[Available data — start]

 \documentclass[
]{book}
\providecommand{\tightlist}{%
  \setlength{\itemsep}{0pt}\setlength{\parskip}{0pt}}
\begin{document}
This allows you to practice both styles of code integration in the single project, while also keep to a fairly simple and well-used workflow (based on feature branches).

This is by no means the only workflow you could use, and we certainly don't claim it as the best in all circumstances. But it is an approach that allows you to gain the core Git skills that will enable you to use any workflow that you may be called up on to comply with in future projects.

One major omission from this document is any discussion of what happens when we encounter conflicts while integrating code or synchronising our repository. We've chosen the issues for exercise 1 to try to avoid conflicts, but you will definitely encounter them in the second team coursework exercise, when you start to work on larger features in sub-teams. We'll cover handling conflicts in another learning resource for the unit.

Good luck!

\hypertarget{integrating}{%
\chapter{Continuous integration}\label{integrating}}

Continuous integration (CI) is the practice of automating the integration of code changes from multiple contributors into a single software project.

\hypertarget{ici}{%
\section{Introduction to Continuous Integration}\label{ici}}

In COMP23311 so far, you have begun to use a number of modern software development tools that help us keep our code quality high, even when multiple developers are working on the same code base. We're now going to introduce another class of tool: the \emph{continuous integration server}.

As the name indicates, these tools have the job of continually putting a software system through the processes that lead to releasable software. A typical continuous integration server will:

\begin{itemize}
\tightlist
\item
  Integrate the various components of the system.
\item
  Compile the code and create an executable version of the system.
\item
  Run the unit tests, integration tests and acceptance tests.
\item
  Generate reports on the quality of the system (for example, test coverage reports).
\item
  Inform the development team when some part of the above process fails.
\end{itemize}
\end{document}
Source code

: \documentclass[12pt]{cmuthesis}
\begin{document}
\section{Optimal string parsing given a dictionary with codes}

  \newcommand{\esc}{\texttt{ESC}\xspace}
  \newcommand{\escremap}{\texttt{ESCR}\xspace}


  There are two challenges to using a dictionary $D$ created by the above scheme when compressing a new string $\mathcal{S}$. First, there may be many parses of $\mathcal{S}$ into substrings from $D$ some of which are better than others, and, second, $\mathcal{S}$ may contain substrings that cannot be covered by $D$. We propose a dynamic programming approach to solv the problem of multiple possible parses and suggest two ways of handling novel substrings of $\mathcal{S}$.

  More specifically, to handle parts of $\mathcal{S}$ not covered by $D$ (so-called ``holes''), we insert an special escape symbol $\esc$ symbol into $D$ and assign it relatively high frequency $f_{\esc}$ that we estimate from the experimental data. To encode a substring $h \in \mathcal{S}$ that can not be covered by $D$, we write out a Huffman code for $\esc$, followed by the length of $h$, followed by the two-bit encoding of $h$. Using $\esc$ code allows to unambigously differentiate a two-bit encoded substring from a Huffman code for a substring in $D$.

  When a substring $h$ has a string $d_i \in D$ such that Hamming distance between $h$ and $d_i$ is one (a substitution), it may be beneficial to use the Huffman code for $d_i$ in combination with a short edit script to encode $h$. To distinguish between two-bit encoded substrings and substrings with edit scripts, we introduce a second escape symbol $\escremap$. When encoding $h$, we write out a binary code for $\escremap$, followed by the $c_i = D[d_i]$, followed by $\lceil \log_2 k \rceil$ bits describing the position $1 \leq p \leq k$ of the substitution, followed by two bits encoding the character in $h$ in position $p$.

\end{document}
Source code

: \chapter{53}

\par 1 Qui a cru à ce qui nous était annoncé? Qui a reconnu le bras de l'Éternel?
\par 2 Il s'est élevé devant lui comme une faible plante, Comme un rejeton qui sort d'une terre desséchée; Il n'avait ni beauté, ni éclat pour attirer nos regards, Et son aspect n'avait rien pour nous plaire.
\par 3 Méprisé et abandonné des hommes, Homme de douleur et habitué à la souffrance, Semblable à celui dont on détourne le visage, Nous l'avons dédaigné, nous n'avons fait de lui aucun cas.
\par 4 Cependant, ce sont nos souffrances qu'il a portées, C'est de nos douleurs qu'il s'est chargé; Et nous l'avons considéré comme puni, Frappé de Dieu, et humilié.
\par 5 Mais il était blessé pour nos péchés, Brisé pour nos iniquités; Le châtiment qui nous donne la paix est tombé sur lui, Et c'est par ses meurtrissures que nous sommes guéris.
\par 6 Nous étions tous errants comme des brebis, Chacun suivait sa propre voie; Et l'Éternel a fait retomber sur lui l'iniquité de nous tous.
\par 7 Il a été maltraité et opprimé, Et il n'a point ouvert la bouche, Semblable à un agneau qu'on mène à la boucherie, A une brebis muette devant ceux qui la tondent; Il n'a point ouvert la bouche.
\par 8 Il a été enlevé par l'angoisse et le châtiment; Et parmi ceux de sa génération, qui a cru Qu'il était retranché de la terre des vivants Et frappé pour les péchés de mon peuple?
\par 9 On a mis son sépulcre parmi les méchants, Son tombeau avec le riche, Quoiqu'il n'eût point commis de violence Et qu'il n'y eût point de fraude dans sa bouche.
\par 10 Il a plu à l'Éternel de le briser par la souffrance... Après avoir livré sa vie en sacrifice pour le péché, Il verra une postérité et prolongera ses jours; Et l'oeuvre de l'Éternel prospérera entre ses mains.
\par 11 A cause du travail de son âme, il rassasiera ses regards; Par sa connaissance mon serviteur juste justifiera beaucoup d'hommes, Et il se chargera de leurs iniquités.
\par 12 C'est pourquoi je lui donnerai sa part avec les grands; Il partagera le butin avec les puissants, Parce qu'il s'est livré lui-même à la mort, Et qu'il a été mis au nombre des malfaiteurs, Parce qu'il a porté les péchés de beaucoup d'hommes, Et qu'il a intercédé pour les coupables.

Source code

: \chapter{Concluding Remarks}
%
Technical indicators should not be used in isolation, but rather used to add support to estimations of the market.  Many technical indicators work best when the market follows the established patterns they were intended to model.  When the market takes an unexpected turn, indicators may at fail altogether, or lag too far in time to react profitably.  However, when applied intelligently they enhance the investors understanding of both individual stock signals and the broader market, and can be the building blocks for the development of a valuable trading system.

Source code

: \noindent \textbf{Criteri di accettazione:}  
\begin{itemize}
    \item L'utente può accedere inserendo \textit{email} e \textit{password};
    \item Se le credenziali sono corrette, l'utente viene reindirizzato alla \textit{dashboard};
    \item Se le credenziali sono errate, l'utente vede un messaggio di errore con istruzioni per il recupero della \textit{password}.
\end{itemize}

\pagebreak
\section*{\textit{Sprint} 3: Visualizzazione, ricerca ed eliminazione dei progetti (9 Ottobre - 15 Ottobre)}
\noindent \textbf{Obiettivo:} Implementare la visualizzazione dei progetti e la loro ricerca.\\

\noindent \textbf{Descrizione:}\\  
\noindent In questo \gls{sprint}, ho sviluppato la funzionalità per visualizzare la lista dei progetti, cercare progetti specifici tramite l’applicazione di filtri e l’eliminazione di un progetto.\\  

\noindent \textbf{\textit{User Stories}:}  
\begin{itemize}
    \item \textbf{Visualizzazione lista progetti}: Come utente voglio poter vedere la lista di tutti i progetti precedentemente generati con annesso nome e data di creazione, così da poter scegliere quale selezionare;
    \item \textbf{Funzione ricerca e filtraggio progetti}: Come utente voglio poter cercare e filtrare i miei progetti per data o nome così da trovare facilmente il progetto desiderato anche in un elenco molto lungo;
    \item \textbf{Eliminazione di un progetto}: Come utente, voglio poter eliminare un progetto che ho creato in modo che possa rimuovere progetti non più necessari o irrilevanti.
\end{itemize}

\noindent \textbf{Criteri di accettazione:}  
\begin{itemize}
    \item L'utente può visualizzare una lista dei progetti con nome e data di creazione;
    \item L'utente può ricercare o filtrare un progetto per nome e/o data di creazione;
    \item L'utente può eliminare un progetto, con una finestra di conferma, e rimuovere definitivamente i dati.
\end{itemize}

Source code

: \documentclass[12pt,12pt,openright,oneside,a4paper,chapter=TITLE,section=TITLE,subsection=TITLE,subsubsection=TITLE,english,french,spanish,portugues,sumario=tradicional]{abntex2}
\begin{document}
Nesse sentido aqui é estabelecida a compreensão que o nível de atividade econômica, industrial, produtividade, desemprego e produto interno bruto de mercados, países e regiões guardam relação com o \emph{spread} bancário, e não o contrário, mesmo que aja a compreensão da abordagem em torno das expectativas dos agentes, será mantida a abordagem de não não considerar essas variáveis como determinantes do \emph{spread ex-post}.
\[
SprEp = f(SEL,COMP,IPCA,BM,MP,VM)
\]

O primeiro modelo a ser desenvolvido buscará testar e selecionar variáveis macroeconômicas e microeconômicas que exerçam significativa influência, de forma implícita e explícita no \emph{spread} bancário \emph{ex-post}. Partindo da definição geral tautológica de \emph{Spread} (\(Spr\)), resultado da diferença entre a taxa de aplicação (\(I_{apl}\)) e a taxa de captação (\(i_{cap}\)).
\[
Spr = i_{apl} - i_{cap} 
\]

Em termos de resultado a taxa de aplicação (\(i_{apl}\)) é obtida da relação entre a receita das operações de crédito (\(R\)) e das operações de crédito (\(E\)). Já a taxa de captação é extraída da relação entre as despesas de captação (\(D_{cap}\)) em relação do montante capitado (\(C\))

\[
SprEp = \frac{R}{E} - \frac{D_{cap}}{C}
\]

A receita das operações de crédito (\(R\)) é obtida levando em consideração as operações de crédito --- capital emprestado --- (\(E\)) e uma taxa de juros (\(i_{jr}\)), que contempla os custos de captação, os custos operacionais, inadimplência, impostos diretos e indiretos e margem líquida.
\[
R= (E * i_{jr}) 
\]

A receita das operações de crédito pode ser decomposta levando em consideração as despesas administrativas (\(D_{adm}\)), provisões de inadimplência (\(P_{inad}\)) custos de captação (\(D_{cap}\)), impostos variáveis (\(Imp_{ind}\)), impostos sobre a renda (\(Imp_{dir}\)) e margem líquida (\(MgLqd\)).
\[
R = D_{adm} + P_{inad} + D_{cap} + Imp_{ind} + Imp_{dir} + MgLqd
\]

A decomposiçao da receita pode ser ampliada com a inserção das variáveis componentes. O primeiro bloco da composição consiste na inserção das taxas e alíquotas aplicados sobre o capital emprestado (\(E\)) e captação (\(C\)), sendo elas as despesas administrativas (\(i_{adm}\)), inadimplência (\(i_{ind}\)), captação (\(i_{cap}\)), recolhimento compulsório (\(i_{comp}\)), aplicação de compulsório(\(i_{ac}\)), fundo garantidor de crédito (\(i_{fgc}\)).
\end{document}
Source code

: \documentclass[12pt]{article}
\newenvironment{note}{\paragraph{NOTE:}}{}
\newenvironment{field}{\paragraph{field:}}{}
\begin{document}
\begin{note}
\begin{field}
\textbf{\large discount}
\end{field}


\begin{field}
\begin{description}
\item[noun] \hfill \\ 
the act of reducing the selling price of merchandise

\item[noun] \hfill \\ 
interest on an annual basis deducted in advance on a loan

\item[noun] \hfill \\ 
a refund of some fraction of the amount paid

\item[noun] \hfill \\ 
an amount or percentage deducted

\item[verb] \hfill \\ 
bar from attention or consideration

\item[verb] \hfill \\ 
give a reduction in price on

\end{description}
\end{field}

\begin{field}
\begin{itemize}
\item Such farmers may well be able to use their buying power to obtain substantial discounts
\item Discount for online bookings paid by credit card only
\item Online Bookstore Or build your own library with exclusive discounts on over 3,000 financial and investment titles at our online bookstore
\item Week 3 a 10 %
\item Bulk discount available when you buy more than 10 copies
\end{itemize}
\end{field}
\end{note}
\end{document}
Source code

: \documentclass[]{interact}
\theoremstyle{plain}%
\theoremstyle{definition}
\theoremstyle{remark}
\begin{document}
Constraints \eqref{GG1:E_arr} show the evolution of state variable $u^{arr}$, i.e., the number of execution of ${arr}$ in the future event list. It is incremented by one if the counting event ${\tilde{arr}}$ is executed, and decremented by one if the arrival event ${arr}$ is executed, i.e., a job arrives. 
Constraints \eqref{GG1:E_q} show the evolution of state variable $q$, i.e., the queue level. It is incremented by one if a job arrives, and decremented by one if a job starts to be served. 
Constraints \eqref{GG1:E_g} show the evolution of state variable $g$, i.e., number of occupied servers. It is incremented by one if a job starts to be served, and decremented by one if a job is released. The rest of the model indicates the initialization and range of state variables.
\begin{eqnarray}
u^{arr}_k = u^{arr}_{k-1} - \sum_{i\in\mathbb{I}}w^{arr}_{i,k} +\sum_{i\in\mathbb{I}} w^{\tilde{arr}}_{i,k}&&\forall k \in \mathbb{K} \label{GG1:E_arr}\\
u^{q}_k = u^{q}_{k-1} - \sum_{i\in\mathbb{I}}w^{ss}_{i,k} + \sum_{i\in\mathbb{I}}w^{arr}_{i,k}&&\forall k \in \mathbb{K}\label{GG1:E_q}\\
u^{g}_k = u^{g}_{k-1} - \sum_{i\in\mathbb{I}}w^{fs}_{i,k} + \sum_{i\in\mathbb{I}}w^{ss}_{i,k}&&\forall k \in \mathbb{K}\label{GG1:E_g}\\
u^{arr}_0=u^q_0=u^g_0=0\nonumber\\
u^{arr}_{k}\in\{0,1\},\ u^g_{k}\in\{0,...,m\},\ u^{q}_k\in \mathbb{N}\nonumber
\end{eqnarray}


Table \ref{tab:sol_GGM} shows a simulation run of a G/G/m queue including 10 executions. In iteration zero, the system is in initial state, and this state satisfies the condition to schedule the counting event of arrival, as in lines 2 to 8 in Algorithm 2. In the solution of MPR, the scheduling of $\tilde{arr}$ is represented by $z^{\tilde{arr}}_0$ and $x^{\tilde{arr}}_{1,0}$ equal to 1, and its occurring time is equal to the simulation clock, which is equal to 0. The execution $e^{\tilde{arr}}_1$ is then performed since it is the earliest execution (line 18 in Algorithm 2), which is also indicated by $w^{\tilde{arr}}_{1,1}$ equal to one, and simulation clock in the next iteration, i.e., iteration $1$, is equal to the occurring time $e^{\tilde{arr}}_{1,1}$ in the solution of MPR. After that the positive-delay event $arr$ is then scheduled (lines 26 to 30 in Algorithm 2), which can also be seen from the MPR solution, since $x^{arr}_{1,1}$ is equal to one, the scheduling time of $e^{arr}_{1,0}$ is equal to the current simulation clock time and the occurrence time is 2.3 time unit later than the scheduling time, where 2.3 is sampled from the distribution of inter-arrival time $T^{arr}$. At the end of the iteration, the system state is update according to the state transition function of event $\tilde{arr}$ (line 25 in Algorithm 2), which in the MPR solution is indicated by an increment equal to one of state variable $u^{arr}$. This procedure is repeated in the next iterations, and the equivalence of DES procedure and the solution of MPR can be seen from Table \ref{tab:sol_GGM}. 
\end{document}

[Available data — finish]

▸ **Task item**: Only the number is wanted: count the lines of the records that hold the word "captação".

▸ **Exercise output**: 5